Ways to characterize DNA
- By restriction digestion analysis, 2. By hybridization, 3. By DNA Sequencing, and By PCR amplification
restriction digestion analysis
This is the quickest and cheapest method. Bacteria containing recombinant plasmids are grown as clones. DNA is isolated from multiple clones and digested with enzymes that would indicate by the sizes of DNA produced whether the DNA segment of interest had been inserted. The pattern of restriction endonuclease digestion fragments as determined by gel electrophoresis and ethidium bromide staining of DNA (quickest and cheapest method).
hybridization DNA
This is used when many clones have to be screened. The two strands of a DNA molecule are denatured by heating to about 100°C = 212°F (a to b). At this temperature, the complementary base pairs that hold the double helix strands together are disrupted and the helix rapidly dissociates into two single strands. Similar hybridization reactions can occur between any single stranded nucleic acid chain: DNA/DNA, RNA/RNA, DNA/RNA. If an RNA transcript is introduced during the renaturation process, the RNA competes with the coding DNA strand and forms double-stranded DNA/RNA hybrid molecule (c to d).
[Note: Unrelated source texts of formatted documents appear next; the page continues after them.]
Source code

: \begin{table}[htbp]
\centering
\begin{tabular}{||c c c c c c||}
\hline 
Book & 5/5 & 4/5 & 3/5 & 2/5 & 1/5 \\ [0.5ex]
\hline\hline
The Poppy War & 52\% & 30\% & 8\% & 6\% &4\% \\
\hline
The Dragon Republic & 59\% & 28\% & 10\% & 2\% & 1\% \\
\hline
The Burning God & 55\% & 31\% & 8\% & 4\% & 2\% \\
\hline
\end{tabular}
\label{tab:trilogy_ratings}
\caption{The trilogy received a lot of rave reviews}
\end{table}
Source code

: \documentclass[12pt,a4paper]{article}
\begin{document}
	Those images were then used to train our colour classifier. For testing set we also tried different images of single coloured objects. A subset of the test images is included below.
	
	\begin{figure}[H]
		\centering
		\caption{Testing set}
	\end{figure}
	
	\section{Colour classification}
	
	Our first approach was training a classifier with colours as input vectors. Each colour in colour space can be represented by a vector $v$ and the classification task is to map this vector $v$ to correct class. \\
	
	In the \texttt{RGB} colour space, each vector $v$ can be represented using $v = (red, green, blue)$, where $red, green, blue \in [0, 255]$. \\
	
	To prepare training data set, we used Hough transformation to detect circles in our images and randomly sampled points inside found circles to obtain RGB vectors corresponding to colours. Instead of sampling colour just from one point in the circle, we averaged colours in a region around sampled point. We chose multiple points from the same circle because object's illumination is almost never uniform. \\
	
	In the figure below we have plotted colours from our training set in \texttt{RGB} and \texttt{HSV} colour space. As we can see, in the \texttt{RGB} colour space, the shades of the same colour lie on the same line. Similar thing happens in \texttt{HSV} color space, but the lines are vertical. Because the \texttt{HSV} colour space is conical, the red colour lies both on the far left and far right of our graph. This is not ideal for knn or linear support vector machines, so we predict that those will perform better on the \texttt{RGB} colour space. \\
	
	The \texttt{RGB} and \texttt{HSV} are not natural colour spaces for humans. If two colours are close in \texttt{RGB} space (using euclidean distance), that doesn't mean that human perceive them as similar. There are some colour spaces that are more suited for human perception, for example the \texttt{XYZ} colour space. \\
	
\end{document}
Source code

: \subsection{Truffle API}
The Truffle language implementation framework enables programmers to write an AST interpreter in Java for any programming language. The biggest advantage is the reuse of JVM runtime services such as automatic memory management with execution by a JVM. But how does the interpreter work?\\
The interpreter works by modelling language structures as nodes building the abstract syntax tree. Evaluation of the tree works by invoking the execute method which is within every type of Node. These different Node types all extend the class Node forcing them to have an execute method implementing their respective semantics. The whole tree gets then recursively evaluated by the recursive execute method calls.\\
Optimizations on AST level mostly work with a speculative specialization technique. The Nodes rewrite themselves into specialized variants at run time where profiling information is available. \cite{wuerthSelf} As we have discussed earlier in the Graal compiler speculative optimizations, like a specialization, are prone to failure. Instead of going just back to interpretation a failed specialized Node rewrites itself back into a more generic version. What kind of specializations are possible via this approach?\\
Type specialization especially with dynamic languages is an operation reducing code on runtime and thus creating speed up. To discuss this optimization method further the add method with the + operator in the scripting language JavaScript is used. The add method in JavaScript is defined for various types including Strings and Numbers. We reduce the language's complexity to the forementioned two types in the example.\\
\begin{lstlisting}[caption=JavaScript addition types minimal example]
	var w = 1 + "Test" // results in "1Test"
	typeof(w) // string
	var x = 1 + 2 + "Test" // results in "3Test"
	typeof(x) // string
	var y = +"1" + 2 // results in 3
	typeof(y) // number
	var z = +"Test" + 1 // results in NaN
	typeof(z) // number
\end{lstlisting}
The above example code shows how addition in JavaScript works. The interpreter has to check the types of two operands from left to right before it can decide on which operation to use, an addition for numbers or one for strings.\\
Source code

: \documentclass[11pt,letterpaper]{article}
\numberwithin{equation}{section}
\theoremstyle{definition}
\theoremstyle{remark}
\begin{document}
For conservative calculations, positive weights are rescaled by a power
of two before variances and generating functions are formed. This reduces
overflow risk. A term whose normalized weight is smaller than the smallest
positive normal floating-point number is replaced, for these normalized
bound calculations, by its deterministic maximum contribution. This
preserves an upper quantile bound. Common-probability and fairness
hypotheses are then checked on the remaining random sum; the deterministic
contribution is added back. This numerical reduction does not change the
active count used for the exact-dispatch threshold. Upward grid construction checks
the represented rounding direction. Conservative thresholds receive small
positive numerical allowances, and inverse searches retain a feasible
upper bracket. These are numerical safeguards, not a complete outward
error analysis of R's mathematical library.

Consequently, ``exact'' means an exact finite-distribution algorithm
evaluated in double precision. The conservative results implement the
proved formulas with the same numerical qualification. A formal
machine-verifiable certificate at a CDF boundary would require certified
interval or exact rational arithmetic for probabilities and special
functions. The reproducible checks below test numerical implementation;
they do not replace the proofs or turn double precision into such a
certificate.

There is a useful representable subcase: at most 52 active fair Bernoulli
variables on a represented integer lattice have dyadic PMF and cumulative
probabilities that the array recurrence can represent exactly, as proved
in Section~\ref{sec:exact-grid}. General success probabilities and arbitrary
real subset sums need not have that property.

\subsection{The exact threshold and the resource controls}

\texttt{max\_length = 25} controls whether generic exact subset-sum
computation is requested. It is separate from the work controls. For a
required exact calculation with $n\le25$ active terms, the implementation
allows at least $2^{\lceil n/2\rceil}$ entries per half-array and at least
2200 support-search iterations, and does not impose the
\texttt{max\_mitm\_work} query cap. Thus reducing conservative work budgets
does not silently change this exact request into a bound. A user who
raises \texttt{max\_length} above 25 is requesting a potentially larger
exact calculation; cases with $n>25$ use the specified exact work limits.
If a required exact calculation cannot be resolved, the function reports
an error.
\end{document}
These hybridization reactions can be used to detect and characterize nucleotide sequences using a particular nucleotide sequence as a probe. A probe is a labeled piece of DNA. is a core component of many molecular biology techniques, including sequencing, southern and Northern blotting and, PCR.
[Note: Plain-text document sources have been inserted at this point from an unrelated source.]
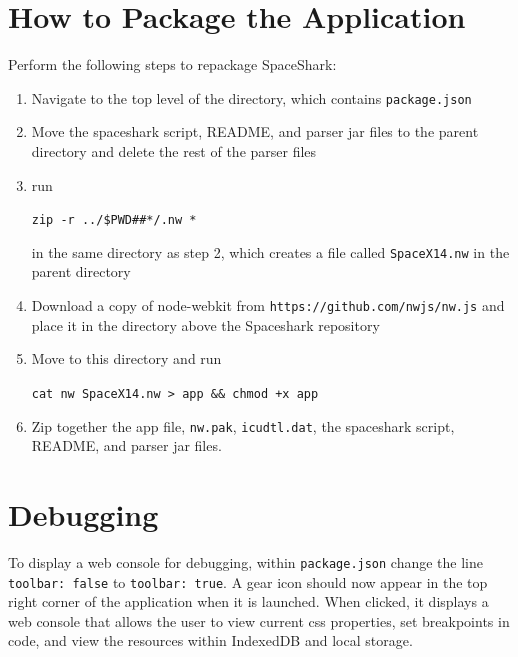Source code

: \documentclass{hmcclinic}
\begin{document}
\section{How to Package the Application}
Perform the following steps to repackage SpaceShark:
\begin{enumerate}
  \item Navigate to the top level of the directory, which contains
    \texttt{package.json}
  \item Move the spaceshark script, README, and parser jar files to the parent directory
    and delete the rest of the parser files
  \item run
    \begin{center}\texttt{zip -r ../\${PWD\#\#*/}.nw *}\end{center} in the same
    directory as step 2, which creates a file
    called \texttt{SpaceX14.nw} in the parent directory
  \item Download a copy of node-webkit from
    \texttt{https://github.com/nwjs/nw.js} and
    place it in the directory above the Spaceshark repository
  \item Move to this directory and run 
    \begin{center}\texttt{cat nw SpaceX14.nw >
      app \&\& chmod +x app}\end{center}
  \item Zip together the app file, \texttt{nw.pak}, \texttt{icudtl.dat}, the spaceshark script,
    README, and parser jar files.
\end{enumerate}

\newpage
\section{Debugging}
To display a web console for debugging, within \texttt{package.json} change the line
\texttt{toolbar: false} to \texttt{toolbar: true}. A gear icon should now appear in the
top right corner of the application when it is launched. When clicked, it
displays a web console that allows the user to view current css properties,
set breakpoints in code, and view the resources within IndexedDB and local
storage.
\end{document}
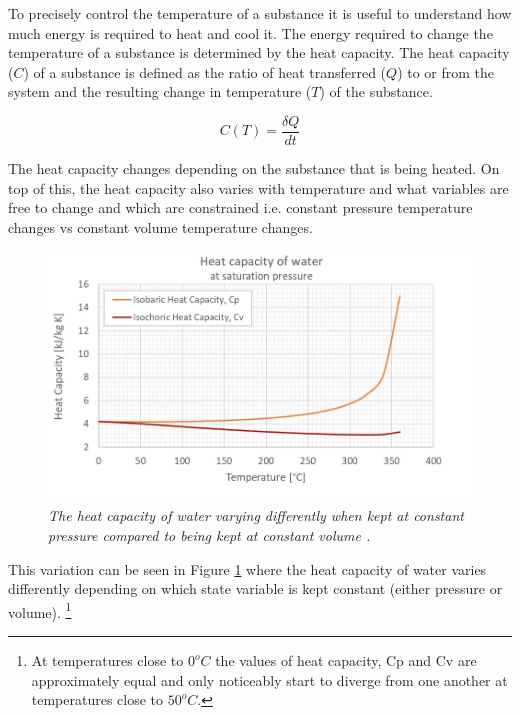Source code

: \documentclass[10pt]{article}
\begin{document}
To precisely control the temperature of a substance it is useful to understand how much energy is required to heat and cool it. The energy required to change the temperature of a substance is determined by the heat capacity. The heat capacity ($C$) of a substance is defined as the ratio of heat transferred ($Q$) to or from the system and the resulting change in temperature ($T$) of the substance.  %

\begin{equation}\label{eq:heat_cap}
    C(T) = \frac{\delta Q}{dt}
\end{equation}

The heat capacity changes depending on the substance that is being heated. On top of this, the heat capacity also varies with temperature and what variables are free to change and which are constrained i.e. constant pressure temperature changes vs constant volume temperature changes.\\

\begin{figure}[h!]
    \centering
    \includegraphics[scale=.75]{Heat_capacity_C.jpg}
    \caption{\it{The heat capacity of water varying differently when kept at constant pressure compared to being kept at constant volume \cite{heat_cap}.}}
    \label{fig:heat_cap_water}
\end{figure}

This variation can be seen in Figure \ref{fig:heat_cap_water} where the heat capacity of water varies differently depending on which state variable is kept constant (either pressure or volume). \footnote{At temperatures close to $0^oC$ the values of heat capacity, Cp and Cv are approximately equal and only noticeably start to diverge from one another at temperatures close to $50^oC$.}\\
\end{document}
Hybridization with blotting techniques
With blotting techniques, the clones are blot transferred to a membrane sheet, and the DNA present denatured and fixed onto the surface. Adding a radioactive “probe” or complementary fragment and allowing the DNA to hybridize followed by exposure to X-ray film identifies the clone containing recombinant DNA with the correct insert.
DNA Sequencing
used when trying to identify a mutated recombinant clone. The normal substrates for DNA synthesis are nucleoside triphosphates that are based on the sugar 2-deoxyribose (dNTP). When 2,3-dideoxyribose (ddNTP) is incorporated into the DNA backbone, DNA synthesis is terminated. A primer sequence is determined for an unknown fragment of single-stranded DNA. This unknown DNA is combined with DNA polymerase, primer, dNTPs and ddNTPs in four separate reactions containing either a T,C,G or C ddNTP for manual sequencing, or with all four ddNTPs which have each been marked with a different fluorescent dye for automated sequencing. If a dNTP is incorporated into the growing strand, DNA synthesis continues. If a ddNTP is used, however, synthesis is terminated. DNA synthesis is allowed to continue until many different fragments of varying lengths are produced. These fragments are separated by gel electrophoresis. The terminating ddNTP is identified by the reaction (for manual sequencing) or its color (automated sequencing), and the sequence can be “read” from the bottom of the gel to the top. The sequence of the newly synthesized DNA (which is deduced from the gel) is the complement of the unknown strand.
By PCR amplification
Primers are synthesized that are complementary to both strands of a specific sequence of DNA. A thermally stable DNA polymerase (such as Taq) the four nucleotide triphosphates are added to the reaction containing primers and DNA template. DNA strands are denatured by heating to ~95 ̊C and the solution cooled to ~55 ̊C to allow the primers to hybridize to the template. The polymerase uses each strand as a template and makes a copy by extending the 3’ end of the primer, at around ~72 ̊C. If you heat again and then cool, the process repeats. Repeating this cycle 35 times gives 235 or 10 billion copies of the gene.